#### Your objective:
Go through the data line by line. Copy each one holding the string "camera".

(Stored records)
########

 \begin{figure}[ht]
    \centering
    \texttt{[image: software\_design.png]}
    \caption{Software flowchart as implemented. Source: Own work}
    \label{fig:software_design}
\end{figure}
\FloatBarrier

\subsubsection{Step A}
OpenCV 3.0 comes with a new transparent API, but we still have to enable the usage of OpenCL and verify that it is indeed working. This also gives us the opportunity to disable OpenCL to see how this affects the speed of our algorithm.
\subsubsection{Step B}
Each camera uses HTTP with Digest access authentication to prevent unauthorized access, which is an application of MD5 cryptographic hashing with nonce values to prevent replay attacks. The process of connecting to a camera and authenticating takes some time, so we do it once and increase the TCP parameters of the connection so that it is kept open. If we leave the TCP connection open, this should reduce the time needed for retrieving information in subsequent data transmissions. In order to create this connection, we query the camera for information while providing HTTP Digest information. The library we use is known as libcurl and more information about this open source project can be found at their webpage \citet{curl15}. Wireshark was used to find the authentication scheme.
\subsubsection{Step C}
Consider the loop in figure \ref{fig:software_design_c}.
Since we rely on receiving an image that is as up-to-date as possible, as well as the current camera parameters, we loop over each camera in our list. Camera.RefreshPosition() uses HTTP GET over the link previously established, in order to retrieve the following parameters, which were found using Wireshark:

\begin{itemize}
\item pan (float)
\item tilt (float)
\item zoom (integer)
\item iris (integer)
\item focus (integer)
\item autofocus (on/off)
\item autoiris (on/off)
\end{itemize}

########

#### Reply:
Each camera uses HTTP with Digest access authentication to prevent unauthorized access, which is an application of MD5 cryptographic hashing with nonce values to prevent replay attacks. The process of connecting to a camera and authenticating takes some time, so we do it once and increase the TCP parameters of the connection so that it is kept open. If we leave the TCP connection open, this should reduce the time needed for retrieving information in subsequent data transmissions. In order to create this connection, we query the camera for information while providing HTTP Digest information. The library we use is known as libcurl and more information about this open source project can be found at their webpage \citet{curl15}. Wireshark was used to find the authentication scheme.
Since we rely on receiving an image that is as up-to-date as possible, as well as the current camera parameters, we loop over each camera in our list. Camera.RefreshPosition() uses HTTP GET over the link previously established, in order to retrieve the following parameters, which were found using Wireshark:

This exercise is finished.